Work instructions: Copy out the line that contains "Free Software for\\[1cm]" and the lines after it through the final one in the entries below, exactly, with no other lines.

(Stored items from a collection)
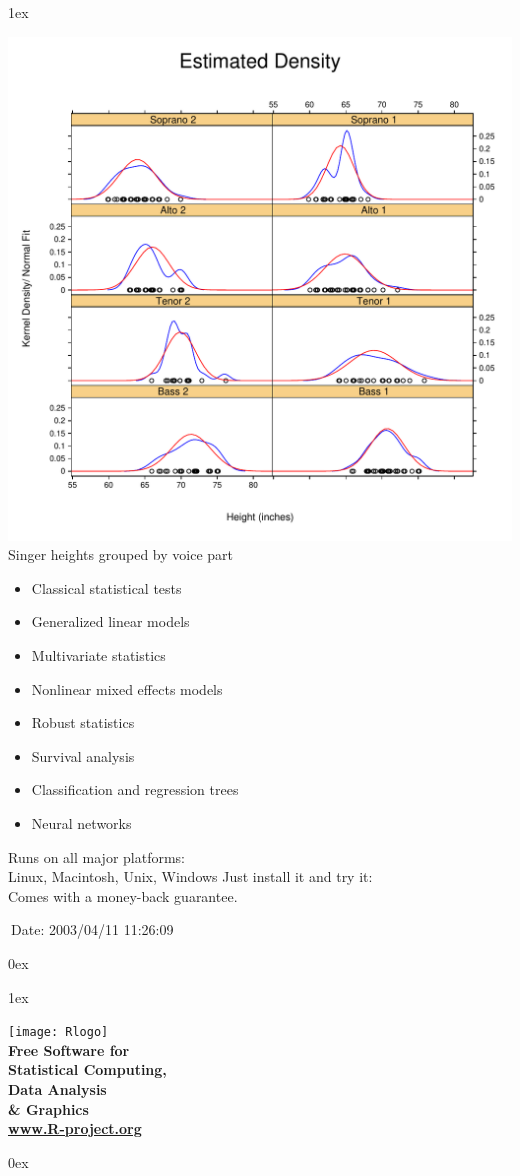 \documentclass[landscape]{article}
\newlength{\colw}
\newcommand{\column}[1]{\hspace*{9mm}{}
  \parbox[t][0.99\textheight][t]{\colw}{\parskip1ex
    #1\parskip0ex}\hspace{9mm}{}}
\begin{document}
\column{
  \begin{center}
    \footnotesize\sf
    \includegraphics[width=\colw]{lattice-density}
    Singer heights grouped by voice part
  \end{center}

  \vfill
  \flushleft
  \begin{itemize}
   \item Classical statistical tests
   \item Generalized linear models
   \item Multivariate statistics
   \item Nonlinear mixed effects models
   \item Robust statistics
   \item Survival analysis
   \item Classification and regression trees
   \item Neural networks
  \end{itemize}
  \vfill
  Runs on all major platforms:\\
  Linux, Macintosh, Unix, Windows
  \vfill
  Just install it and try it:\\  Comes with a money-back guarantee.

  \begin{flushright}\tiny
   $\ $Date: 2003/04/11 11:26:09 $\ $
  \end{flushright}
}
\column{
    \vfill
  \begin{center}
    \texttt{[image: Rlogo]}\\[2cm]
    \bf
    \Large
    Free Software for\\[1cm]
    \Huge
    Statistical Computing,\\ Data Analysis\\ \& Graphics\\[1cm]
    \Large
    \url{www.R-project.org}
  \end{center}
  \vfill
  }
\end{document}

Response for this exercise:
    Free Software for\\[1cm]
    \Huge
    Statistical Computing,\\ Data Analysis\\ \& Graphics\\[1cm]
    \Large
    \url{www.R-project.org}
  \end{center}
  \vfill
  }
\end{document}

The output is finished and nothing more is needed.